(How to complete this task) Find the line holding "## Handling system" in the entries below. Give it again exactly, along with every line after it up to and including the line holding "The best way".

(Data to examine)
● ● ●
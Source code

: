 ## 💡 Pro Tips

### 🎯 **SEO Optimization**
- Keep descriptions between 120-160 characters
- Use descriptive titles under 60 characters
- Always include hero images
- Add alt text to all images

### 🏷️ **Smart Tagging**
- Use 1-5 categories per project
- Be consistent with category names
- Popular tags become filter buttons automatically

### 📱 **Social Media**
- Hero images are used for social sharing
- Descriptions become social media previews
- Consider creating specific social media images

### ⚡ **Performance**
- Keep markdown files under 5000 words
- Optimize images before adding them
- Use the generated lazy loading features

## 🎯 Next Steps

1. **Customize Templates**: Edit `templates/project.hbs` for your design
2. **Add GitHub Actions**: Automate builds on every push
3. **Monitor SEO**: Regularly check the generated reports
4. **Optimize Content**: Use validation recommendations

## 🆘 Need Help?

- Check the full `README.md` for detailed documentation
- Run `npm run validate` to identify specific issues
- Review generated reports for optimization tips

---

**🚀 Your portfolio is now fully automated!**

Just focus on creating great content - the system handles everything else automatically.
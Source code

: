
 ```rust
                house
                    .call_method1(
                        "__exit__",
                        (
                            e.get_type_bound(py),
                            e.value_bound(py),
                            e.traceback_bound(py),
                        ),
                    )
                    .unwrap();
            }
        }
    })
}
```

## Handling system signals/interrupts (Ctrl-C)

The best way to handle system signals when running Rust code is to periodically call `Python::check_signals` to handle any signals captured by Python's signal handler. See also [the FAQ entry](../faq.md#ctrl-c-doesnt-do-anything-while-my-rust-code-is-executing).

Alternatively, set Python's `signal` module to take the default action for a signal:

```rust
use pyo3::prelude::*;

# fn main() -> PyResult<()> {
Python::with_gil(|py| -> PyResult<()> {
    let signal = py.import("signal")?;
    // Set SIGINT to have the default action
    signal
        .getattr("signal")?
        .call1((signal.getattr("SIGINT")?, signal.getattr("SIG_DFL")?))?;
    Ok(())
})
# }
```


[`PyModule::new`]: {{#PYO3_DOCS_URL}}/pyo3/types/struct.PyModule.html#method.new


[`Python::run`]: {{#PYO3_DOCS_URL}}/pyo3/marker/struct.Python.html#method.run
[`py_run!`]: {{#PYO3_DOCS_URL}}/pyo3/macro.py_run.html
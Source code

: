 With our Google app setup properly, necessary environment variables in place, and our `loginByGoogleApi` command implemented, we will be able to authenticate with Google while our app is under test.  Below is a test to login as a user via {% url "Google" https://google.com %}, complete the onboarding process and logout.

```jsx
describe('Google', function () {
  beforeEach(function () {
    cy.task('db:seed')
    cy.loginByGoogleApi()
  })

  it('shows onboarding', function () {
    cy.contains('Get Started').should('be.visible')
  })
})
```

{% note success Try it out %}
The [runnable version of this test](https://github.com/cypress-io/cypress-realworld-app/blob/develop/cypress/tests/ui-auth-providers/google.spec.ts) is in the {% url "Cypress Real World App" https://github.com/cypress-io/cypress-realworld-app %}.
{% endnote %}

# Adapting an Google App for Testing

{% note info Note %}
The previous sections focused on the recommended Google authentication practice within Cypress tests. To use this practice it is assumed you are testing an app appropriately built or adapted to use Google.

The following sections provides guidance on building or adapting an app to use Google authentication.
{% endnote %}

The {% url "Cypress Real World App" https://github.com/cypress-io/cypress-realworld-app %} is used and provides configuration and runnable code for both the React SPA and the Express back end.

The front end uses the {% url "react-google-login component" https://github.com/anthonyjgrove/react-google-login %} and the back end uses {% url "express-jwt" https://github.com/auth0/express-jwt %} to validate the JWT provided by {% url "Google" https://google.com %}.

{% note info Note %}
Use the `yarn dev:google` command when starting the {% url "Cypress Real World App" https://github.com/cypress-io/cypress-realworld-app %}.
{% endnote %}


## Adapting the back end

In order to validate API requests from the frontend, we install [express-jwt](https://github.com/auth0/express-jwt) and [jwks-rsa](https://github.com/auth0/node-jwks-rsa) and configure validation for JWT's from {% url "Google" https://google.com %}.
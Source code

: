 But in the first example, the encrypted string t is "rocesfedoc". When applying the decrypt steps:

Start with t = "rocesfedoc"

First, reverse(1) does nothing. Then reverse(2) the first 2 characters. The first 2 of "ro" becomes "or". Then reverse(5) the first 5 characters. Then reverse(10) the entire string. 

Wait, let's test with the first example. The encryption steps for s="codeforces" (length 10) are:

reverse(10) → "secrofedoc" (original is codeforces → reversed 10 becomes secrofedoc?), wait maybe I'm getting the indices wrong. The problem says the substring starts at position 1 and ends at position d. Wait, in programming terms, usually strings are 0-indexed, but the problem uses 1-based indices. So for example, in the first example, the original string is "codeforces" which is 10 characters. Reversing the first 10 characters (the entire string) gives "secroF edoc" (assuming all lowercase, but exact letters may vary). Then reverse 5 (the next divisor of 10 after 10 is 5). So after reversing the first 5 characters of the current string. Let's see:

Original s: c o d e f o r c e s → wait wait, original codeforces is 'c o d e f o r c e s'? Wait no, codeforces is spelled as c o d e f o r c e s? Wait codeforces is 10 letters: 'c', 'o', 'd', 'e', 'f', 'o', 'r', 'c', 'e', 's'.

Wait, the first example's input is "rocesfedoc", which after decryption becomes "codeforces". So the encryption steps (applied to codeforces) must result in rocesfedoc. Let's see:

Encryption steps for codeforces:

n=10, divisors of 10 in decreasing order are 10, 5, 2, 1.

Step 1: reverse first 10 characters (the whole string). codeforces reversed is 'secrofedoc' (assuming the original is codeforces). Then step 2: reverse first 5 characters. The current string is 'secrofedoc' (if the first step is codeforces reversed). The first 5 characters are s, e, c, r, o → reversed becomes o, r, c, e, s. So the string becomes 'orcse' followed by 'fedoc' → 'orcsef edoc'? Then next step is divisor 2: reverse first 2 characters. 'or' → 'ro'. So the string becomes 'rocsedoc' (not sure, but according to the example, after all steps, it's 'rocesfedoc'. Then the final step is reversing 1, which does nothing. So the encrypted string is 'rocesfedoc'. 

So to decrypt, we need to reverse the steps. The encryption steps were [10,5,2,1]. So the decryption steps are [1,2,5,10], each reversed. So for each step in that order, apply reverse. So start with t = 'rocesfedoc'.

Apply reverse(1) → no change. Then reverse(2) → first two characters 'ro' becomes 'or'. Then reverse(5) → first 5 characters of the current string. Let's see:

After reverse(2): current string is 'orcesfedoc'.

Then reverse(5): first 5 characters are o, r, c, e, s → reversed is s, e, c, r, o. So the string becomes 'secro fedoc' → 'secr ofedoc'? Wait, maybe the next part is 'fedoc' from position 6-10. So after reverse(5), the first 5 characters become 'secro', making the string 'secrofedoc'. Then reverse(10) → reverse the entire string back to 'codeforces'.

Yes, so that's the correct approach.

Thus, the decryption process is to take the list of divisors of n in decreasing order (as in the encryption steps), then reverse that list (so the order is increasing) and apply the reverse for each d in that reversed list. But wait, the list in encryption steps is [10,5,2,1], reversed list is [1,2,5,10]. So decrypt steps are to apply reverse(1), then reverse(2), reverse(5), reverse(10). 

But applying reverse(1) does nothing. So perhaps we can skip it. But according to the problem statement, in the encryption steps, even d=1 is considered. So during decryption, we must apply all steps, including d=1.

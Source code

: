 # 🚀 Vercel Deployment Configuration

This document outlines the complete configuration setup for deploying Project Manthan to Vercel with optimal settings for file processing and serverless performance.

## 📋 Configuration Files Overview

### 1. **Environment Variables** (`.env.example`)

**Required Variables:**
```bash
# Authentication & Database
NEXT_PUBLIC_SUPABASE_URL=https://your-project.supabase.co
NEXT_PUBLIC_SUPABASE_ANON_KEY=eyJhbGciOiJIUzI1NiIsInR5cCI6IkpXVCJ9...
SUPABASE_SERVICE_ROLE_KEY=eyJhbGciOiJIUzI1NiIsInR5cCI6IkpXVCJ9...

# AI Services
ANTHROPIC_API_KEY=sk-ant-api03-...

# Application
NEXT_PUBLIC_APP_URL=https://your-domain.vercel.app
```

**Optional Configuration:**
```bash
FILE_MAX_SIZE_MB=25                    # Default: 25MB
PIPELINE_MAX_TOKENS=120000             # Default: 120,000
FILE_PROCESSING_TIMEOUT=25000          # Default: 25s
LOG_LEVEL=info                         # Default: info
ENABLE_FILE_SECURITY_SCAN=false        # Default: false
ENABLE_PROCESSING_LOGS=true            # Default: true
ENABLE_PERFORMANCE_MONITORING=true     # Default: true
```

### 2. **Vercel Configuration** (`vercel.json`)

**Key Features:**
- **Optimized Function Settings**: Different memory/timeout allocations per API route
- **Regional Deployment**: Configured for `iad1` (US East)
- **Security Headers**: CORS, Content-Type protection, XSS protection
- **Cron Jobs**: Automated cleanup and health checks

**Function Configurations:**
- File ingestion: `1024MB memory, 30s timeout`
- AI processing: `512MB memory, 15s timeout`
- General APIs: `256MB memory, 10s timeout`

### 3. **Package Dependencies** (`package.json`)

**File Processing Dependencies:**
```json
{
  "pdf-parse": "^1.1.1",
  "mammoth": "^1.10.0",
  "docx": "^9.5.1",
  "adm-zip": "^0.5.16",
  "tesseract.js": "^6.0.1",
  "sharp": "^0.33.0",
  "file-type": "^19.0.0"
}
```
● ● ●
(Exercise response)
## Handling system signals/interrupts (Ctrl-C)

The best way to handle system signals when running Rust code is to periodically call `Python::check_signals` to handle any signals captured by Python's signal handler. See also [the FAQ entry](../faq.md#ctrl-c-doesnt-do-anything-while-my-rust-code-is-executing).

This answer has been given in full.